In the records below, the line containing "https://www.youtube.com/watch?v=F4jF88UkxV4" is the first to keep. Retype it and all later lines exactly, through the end.

[[ DATA FOR THE TASK, beginning ]]

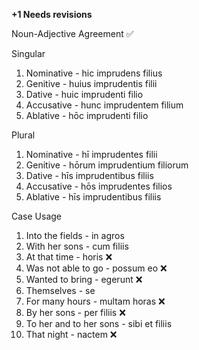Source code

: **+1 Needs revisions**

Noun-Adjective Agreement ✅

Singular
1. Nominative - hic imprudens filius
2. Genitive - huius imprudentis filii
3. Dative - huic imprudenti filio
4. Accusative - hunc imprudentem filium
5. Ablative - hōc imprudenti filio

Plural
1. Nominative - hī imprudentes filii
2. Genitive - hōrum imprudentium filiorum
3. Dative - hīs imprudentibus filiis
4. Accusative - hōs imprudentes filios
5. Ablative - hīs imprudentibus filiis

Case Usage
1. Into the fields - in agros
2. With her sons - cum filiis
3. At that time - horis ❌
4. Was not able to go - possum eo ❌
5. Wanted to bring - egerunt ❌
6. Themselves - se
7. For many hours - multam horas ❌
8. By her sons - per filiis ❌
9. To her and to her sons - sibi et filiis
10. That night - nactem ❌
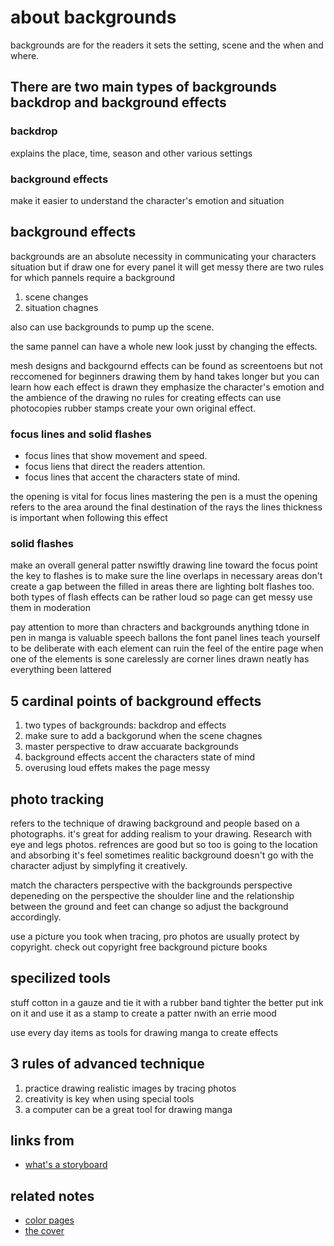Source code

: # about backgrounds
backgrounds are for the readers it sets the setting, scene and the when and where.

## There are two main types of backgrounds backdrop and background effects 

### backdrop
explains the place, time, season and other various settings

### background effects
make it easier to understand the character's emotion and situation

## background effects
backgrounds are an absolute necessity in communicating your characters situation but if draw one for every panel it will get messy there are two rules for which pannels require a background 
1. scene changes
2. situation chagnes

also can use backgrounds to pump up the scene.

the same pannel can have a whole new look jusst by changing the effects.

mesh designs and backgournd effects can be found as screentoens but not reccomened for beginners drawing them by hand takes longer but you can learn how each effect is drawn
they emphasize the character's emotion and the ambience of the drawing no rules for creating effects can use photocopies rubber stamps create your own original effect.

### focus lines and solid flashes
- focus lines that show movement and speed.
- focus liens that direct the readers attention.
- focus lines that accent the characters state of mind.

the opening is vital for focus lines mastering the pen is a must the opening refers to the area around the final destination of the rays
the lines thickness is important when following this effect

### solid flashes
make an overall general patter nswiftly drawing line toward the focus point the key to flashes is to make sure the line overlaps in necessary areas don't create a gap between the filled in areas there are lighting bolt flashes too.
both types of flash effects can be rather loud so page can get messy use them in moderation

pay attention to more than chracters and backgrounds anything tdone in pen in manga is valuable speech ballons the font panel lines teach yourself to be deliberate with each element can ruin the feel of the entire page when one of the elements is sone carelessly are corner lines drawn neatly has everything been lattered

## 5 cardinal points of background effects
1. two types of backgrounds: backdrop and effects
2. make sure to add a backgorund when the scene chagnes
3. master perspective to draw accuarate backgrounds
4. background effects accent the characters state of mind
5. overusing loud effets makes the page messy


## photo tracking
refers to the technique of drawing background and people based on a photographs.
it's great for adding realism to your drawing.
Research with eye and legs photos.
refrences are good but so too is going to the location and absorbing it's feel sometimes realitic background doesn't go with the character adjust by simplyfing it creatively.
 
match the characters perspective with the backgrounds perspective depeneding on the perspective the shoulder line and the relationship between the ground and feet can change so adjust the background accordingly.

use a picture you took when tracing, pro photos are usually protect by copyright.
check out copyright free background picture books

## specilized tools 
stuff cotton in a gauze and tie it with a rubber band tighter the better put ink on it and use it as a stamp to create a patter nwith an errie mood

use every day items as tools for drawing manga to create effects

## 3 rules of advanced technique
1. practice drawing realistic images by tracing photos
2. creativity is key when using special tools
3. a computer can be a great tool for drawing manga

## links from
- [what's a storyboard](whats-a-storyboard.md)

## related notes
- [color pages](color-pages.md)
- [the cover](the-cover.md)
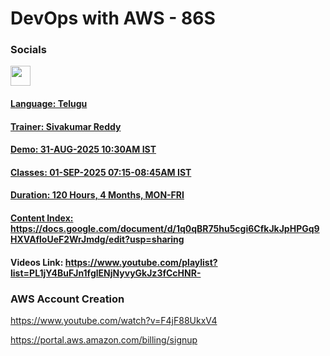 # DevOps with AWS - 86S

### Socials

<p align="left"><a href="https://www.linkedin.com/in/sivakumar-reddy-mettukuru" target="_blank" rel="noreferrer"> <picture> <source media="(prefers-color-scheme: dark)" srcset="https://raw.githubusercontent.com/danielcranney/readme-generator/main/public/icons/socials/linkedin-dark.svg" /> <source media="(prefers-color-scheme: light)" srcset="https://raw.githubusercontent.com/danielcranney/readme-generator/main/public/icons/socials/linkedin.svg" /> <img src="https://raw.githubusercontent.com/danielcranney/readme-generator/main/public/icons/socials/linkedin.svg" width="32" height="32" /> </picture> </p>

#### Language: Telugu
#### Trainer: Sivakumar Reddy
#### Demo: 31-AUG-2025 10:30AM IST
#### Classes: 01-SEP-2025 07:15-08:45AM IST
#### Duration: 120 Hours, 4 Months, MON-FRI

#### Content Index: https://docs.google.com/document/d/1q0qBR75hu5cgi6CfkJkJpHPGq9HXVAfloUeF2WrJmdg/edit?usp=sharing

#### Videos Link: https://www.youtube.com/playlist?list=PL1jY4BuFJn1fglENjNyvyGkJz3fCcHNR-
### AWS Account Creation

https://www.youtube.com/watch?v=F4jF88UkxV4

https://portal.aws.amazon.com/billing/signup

[[ DATA FOR THE TASK, end ]]

THE COMPLETED TASK:
https://www.youtube.com/watch?v=F4jF88UkxV4

https://portal.aws.amazon.com/billing/signup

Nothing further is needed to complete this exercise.